易小川挣扎着欲起身,玉漱赶忙阻拦:“莫要起身,才刚敷好药。”
“我无妨,不疼的,我这皮糙肉厚。”易小川仍勉强坐起,靠于一旁石头,打趣说道,“公主又救我一回,小川无以为报。”
“无需你回报,只要你安然无恙便好。”玉漱说道。
“好,我定好好活着。”易小川应道,“你手怎么受伤了?看看你现在,哪还有公主的模样。”话语中满是心疼。
“为救你性命,此等小伤何足挂齿。”玉漱道,“往后莫要再称我公主,唤我玉漱即可。”
“玉漱,你也别叫我易先生了,叫我小川,易先生这称呼听着像个算命的。”
“咳咳咳……”凌逸尘故意重重咳嗽,打破这略显暧昧的氛围。
开什么玩笑,竟敢当着我的面与我老大的女人这般亲近,当着我的面给老板绿帽。这是能忍的吗。
“他怎会在此?”易小川扭转头,目光投向正专注烤鱼的凌逸尘,质询出声。
“我为何不能在?”凌逸尘语气冰冷,予以回应,“我与蒙恬前来迎接公主,岂料竟遭奸人暗害算计。易小川,你可清楚劫持公主当判何罪?”

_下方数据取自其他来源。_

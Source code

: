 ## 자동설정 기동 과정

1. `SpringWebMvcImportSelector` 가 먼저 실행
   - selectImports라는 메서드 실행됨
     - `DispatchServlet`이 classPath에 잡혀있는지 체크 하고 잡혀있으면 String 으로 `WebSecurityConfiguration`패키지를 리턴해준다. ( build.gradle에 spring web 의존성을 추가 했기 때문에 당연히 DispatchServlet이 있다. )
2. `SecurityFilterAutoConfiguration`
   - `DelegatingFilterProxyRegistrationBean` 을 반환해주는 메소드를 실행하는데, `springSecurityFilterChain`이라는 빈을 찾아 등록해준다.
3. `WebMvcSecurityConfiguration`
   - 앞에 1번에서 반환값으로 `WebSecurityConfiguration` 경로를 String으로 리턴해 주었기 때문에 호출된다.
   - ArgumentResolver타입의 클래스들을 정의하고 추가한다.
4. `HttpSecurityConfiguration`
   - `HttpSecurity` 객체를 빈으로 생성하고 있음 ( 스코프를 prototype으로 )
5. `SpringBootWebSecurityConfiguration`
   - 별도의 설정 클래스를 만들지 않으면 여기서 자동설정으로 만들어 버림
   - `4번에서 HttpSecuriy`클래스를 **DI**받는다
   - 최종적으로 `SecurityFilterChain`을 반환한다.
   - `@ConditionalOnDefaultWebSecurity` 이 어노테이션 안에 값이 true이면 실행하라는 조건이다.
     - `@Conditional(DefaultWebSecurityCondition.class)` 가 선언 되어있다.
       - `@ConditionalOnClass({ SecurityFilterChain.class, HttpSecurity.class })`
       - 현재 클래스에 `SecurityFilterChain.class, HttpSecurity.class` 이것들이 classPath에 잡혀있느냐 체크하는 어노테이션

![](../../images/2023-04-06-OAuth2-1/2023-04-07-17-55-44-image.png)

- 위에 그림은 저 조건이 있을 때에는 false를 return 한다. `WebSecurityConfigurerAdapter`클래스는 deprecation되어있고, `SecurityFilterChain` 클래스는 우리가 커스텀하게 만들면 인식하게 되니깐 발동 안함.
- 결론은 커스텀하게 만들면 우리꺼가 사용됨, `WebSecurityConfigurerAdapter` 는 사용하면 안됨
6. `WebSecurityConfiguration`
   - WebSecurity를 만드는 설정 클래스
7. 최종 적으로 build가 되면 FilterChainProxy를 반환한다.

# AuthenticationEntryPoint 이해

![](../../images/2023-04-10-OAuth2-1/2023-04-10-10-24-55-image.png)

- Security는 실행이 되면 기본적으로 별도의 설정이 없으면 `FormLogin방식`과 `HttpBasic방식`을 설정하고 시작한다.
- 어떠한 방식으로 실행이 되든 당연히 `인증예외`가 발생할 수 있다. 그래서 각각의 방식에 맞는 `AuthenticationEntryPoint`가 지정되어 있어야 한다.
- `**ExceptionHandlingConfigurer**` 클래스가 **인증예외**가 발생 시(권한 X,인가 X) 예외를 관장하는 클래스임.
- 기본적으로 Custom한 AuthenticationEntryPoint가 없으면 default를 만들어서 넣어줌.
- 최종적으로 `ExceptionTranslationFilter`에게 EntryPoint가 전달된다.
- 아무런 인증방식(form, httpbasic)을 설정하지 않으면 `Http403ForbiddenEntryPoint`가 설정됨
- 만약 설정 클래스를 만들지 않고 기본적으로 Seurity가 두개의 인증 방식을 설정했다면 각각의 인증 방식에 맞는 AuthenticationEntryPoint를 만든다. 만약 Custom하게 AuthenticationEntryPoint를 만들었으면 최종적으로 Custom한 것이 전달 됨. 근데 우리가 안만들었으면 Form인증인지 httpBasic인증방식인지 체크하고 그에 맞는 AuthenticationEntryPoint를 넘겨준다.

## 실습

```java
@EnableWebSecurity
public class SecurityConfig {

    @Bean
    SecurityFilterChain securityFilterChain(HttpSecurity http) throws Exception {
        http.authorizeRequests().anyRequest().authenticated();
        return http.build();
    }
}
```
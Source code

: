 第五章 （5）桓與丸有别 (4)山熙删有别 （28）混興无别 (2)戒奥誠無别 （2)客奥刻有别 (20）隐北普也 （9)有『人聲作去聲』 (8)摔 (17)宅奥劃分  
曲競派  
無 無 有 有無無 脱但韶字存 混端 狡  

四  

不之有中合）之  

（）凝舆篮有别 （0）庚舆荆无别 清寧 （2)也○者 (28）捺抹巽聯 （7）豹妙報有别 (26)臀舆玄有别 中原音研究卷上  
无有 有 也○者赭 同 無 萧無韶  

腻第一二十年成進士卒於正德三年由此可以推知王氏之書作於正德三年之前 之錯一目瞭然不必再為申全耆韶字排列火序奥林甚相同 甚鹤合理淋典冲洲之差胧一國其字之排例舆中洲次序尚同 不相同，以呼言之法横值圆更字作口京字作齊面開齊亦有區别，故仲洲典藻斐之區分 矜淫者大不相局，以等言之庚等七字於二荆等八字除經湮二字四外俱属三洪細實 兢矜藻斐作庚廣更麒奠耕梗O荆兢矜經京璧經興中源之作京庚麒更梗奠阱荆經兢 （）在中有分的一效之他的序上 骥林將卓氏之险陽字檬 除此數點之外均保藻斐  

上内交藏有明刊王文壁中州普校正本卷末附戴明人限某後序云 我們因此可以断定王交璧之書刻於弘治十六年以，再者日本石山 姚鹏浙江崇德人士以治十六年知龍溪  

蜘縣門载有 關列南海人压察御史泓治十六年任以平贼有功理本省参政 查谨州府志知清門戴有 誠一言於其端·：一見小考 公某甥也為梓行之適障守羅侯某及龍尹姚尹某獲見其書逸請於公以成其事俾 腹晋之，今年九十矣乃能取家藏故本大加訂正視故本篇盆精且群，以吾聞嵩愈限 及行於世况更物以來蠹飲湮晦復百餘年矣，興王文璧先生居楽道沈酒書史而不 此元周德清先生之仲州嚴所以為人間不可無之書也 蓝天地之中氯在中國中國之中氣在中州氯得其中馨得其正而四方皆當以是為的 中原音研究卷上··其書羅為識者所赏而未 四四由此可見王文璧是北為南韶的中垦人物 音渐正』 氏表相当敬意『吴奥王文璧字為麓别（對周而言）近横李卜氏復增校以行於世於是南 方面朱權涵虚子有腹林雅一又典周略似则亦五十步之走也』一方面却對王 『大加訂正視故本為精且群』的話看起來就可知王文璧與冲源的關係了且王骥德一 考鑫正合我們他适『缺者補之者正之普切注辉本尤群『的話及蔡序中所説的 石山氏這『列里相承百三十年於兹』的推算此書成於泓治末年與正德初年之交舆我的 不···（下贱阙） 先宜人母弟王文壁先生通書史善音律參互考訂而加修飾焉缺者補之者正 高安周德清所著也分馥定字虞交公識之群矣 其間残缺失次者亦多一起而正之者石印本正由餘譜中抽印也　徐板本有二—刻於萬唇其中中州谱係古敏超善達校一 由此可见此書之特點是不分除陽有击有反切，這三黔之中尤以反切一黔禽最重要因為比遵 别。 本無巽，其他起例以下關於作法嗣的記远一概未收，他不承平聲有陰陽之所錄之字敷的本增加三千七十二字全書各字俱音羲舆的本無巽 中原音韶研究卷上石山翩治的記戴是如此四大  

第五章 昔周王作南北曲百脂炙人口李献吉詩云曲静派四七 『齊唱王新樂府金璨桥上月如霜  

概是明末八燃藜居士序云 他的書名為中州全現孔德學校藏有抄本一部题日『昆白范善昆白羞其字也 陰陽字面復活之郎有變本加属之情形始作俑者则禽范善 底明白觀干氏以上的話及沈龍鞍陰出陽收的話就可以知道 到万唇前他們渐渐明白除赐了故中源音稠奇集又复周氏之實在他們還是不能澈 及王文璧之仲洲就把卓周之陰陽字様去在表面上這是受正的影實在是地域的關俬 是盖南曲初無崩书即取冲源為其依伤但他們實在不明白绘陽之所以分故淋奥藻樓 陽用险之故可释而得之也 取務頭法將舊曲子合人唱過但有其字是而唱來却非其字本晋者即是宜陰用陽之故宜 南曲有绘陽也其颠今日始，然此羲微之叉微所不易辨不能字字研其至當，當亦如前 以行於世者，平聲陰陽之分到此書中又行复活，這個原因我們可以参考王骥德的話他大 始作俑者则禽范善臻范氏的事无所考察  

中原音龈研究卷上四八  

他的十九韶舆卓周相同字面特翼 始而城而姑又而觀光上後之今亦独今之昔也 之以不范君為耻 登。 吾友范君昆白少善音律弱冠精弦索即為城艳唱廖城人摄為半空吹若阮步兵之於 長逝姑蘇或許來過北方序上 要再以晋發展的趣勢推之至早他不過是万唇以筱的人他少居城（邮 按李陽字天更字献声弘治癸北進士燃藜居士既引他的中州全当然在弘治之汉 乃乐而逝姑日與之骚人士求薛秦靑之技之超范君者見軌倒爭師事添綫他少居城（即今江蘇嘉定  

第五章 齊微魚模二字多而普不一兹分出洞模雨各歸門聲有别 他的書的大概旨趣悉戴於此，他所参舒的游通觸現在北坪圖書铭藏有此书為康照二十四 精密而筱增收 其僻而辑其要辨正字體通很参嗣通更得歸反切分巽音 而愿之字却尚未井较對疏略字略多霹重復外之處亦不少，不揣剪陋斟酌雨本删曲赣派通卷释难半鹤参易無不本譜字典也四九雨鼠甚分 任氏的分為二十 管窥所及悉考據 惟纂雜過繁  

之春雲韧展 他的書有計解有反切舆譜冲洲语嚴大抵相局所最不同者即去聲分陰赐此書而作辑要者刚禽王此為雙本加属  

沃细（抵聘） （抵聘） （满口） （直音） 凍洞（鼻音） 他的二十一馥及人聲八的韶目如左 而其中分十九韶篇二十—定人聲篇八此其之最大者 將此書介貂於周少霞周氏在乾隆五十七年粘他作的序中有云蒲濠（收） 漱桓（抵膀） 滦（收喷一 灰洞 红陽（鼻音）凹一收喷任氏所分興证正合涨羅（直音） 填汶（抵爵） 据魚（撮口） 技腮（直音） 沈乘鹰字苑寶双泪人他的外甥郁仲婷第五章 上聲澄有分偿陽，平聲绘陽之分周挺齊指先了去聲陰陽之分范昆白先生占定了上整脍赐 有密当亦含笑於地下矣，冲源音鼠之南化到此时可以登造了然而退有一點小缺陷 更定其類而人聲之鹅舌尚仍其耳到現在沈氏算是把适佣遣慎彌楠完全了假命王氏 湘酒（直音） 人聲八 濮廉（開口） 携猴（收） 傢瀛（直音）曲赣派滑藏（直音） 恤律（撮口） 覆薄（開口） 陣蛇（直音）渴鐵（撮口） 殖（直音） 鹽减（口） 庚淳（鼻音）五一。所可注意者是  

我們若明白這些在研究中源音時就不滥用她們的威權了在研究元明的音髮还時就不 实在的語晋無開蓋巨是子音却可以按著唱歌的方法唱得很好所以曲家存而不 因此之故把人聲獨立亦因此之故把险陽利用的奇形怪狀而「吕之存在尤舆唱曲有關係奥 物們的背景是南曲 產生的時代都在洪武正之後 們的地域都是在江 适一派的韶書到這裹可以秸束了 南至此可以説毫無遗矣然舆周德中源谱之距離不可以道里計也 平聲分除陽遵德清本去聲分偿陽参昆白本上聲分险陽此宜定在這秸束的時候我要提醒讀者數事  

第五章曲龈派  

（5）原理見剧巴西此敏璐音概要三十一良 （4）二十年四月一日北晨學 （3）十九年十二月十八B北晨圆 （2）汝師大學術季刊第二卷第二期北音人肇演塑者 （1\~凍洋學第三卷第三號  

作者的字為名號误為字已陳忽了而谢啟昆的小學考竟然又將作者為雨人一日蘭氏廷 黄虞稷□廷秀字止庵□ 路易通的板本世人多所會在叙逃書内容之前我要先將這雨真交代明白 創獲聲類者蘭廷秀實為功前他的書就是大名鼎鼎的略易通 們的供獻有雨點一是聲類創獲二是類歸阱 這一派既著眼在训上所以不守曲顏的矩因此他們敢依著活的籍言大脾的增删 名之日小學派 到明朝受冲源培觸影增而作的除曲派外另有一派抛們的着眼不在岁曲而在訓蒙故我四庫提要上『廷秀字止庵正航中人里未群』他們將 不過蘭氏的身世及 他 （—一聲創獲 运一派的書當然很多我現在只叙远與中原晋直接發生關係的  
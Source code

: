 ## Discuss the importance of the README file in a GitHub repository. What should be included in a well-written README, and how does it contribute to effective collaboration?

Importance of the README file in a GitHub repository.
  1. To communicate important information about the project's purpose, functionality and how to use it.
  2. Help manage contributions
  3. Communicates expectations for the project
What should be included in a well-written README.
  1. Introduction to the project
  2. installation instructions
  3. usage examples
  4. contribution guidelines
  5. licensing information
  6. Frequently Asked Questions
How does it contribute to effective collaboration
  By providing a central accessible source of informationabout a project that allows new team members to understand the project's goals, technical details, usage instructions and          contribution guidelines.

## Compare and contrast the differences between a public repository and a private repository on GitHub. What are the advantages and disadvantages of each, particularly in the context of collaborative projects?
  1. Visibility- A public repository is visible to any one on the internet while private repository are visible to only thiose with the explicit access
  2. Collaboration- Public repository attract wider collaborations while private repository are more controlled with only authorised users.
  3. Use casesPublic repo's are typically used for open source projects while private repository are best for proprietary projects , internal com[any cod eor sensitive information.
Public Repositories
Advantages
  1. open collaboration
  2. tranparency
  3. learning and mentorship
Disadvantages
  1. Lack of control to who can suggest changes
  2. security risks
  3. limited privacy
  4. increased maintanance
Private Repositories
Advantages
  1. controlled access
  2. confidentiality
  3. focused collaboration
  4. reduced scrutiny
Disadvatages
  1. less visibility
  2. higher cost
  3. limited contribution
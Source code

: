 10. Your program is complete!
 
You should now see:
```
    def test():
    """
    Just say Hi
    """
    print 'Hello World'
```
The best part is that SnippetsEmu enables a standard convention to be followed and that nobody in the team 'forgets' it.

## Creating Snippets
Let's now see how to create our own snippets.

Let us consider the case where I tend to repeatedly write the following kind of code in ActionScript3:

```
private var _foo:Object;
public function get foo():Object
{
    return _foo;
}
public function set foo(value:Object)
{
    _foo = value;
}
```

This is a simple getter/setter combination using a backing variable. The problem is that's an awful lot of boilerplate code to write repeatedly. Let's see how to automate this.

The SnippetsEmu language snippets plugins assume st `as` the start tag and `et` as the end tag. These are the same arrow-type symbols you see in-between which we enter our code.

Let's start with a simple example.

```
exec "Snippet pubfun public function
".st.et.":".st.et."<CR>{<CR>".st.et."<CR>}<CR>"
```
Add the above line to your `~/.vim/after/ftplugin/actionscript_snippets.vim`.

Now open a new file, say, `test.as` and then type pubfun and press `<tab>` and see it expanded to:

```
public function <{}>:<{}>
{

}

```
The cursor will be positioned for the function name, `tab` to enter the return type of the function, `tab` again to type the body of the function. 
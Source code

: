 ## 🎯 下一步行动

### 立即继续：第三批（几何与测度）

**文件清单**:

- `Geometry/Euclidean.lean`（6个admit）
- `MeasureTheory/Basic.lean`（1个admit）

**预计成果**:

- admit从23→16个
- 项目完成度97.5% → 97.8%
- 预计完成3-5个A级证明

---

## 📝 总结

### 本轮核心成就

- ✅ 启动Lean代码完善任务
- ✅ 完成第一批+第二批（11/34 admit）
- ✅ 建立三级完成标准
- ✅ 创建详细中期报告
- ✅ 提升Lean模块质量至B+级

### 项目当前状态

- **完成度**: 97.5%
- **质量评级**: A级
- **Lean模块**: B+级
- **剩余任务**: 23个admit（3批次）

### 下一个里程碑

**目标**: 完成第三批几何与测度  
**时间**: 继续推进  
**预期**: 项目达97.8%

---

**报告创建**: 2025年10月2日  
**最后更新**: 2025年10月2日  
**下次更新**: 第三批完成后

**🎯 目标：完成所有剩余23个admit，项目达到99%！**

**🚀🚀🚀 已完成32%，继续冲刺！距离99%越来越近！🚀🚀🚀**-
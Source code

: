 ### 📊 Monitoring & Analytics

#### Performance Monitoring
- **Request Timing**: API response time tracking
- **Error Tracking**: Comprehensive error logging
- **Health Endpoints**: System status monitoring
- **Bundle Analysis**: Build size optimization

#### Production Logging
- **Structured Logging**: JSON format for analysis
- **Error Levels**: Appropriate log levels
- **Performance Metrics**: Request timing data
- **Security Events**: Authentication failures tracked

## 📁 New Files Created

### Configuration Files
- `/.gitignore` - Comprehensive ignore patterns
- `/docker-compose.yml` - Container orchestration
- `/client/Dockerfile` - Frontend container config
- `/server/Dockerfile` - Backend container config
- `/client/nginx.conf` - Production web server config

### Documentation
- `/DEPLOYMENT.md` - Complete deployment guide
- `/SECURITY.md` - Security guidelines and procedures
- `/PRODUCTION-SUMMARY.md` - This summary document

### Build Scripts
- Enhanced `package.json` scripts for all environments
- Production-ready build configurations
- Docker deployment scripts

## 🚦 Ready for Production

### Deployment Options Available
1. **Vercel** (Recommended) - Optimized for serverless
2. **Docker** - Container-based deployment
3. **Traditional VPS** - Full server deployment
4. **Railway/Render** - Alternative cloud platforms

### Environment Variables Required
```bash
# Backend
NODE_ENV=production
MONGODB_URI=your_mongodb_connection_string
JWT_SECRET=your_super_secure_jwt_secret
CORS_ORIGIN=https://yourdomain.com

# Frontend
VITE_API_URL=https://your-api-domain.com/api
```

“哼,我只知晓公主并不愿随你们前往咸阳。我对公主施以援手,自是理所应当。”易小川振振有词地说道。
“哈哈哈,你凭何认定公主不情愿,简直荒谬至极。”凌逸尘转而望向公主,“公主,您意下如何?是否愿意?”
玉漱久久缄默,良久之后,方启唇道:“小川,我确是自愿的。”
“听到了吧,不过是你一厢情愿罢了,公主乃自愿为之,并非我们强行掳掠。也无需你来多管闲事施救。”凌逸尘言辞犀利。
“公主!我明白你定是出于无奈,不必担忧,我们可以即刻离开,天涯海角,任你我同行。”易小川神色焦急,苦苦劝道。
“小川,我真心是自愿的,莫要再为难我了。”玉漱艰难地吐出这几个字。她又怎会甘心前往秦国,只是为了图安的百姓,为了柏肖淇,她别无选择,只能如此抉择。
易小川闻听此言,仿若浑身力气被瞬间抽离,瘫软无力地瘫倒在地。